Vérification des conditions sur les retenues de substitution
Face à une situation qui s'envenime de jour en jour, la ministre de l'Ecologie Ségolène Royal a demandé ce dimanche que soient vérifiées « les conditions que le ministère met sur les retenues de substitution ».
« Les instructions du ministère sont d'encourager les retenues de substitution à condition de ne pas encourager l'agriculture intensive », a-t-elle rappelé. « L'eau est un bien précieux et rare qui doit faciliter l'agriculture mais pas pour que certains pratiquent l'agriculture intensive dans des grandes exploitations en s'appropriant un investissement public », a-t-elle ajouté. Mme Royal a également appelé à ce que « le dialogue puisse se renouer avec les associations » et à voir si « on peut améliorer l'ouvrage et l'usage de l'ouvrage ».
L'emprise du projet
Répondant aux déclarations de Ségolène Royal, le président du Conseil général Thierry Carcenac (PS) a opposé une fin de non recevoir à tout moratoire, « rappelant que ce projet répond pleinement aux objectifs évoqués par Ségolène Royal ».
Le président du Conseil général du Tarn assure que le projet « permettra d'assurer de façon régulière un débit suffisant propice à la restauration qualitative des milieux actuellement dégradés par la faiblesse naturelle des écoulements estivaux ».

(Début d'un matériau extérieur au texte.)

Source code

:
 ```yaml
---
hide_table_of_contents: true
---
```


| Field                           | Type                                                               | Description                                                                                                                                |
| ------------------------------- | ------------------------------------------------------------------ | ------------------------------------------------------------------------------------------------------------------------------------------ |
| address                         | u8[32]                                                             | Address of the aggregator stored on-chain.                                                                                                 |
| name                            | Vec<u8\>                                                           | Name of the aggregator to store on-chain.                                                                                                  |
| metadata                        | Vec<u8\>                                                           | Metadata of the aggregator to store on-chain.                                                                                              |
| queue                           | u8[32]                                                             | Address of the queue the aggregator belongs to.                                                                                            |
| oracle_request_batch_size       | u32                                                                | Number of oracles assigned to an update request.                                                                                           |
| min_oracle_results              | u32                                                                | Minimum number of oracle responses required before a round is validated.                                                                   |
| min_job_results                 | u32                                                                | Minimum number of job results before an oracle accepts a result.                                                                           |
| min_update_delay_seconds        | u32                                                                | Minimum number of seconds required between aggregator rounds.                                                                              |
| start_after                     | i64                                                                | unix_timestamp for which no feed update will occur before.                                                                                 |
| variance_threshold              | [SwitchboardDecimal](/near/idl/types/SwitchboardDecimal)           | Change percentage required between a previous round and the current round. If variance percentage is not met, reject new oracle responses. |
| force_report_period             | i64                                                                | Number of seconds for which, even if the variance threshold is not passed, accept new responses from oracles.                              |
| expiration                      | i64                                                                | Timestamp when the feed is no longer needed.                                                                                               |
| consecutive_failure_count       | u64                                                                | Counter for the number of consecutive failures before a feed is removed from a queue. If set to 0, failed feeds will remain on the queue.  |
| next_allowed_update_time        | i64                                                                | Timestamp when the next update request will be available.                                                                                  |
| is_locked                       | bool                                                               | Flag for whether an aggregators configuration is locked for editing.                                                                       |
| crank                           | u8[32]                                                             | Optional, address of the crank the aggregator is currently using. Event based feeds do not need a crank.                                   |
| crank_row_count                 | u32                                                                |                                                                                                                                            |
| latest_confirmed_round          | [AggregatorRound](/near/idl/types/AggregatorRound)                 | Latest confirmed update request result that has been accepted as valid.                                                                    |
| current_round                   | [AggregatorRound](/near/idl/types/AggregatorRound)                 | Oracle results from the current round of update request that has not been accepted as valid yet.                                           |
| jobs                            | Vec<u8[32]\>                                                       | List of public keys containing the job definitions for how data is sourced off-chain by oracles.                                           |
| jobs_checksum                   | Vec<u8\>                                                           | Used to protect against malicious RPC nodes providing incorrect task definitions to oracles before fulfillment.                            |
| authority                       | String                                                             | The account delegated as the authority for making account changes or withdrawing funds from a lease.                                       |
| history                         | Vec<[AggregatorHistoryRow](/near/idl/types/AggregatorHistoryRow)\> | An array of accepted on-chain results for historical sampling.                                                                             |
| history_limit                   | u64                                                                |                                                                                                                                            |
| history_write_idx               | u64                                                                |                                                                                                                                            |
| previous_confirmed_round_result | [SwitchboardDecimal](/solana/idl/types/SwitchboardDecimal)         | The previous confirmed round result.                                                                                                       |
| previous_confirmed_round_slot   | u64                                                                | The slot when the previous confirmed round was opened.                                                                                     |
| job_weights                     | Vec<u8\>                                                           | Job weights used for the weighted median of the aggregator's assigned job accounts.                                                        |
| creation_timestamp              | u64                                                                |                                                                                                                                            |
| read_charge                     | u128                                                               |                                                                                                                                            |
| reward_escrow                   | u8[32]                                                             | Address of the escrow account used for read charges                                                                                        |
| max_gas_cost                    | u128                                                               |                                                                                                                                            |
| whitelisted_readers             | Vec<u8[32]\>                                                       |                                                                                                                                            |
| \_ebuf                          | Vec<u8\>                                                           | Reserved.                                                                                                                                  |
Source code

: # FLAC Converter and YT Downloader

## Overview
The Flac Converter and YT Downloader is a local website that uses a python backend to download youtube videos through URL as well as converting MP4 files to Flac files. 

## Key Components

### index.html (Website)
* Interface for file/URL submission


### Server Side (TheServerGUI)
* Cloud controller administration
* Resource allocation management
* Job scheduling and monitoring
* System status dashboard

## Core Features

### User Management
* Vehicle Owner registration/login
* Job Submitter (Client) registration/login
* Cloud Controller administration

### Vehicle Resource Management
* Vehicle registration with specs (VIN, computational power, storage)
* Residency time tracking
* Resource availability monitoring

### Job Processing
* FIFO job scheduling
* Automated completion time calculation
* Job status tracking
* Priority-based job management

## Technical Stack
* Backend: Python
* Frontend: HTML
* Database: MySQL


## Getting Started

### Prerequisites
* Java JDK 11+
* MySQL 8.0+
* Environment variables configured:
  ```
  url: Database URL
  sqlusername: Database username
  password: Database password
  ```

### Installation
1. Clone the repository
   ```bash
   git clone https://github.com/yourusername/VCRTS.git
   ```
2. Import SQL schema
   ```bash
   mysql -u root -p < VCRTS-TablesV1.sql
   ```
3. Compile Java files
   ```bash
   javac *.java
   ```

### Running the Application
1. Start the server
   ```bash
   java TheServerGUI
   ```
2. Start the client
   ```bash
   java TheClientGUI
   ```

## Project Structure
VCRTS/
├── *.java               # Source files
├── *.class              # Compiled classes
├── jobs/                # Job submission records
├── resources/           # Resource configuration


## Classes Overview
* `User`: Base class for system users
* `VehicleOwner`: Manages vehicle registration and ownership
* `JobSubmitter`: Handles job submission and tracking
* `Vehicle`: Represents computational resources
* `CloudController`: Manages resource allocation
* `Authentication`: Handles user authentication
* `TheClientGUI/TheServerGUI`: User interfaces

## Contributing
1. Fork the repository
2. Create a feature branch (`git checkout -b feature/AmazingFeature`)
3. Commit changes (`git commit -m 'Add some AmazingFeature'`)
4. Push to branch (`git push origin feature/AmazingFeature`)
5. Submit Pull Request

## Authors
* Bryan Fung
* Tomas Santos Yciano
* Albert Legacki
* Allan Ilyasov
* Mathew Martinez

19,5 hectares seront reconstitués
La préfecture du Tarn a également insisté à plusieurs reprises sur le caractère selon elle « exemplaire » du projet en terme environnemental : 19,5 hectares de zones humides favorables aux espèces protégées recensées seront reconstituées en compensation des 13 hectares détruits.
Lançant un « appel au calme », Thierry Carcenac s'est déclaré « prêt à la discussion sur les mesures compensatoires et sur l'utilisation de l'eau », mais a demandé « un débat dans un lieu neutre, sans pression ».
La ministre de l'Ecologie a chargé ce lundi M. Philippe Quevremont, Ingénieur général des ponts, des eaux et forêts et M. Nicolas Forray, Inspecteur général de l’environnement, membres du Conseil général de l’environnement et du développement durable, d’une mission d’expertise permettant de s’assurer de la qualité et de l’ambition du projet de territoire et des mesures compensatoires visant à préserver la biodiversité du site, en accord avec le président du Conseil général du Tarn.
Dimanche, plus d'un millier d'opposants ont participé sur le site à un pique-nique citoyen, soit la plus importante mobilisation à ce jour. M. Carcenac s'est d'ailleurs dit « inquiet », indiquant qu'un arrêté avait été pris pour interdire de rentrer dans la forêt « où des pièges ont été installés ».
Le déboisement de la zone, préalable à la construction du barrage, a débuté le 1er septembre sous forte protection des gendarmes mobiles. Vendredi, la justice a autorisé l'expulsion de militants occupant l'une des parcelles de la forêt de Sivens.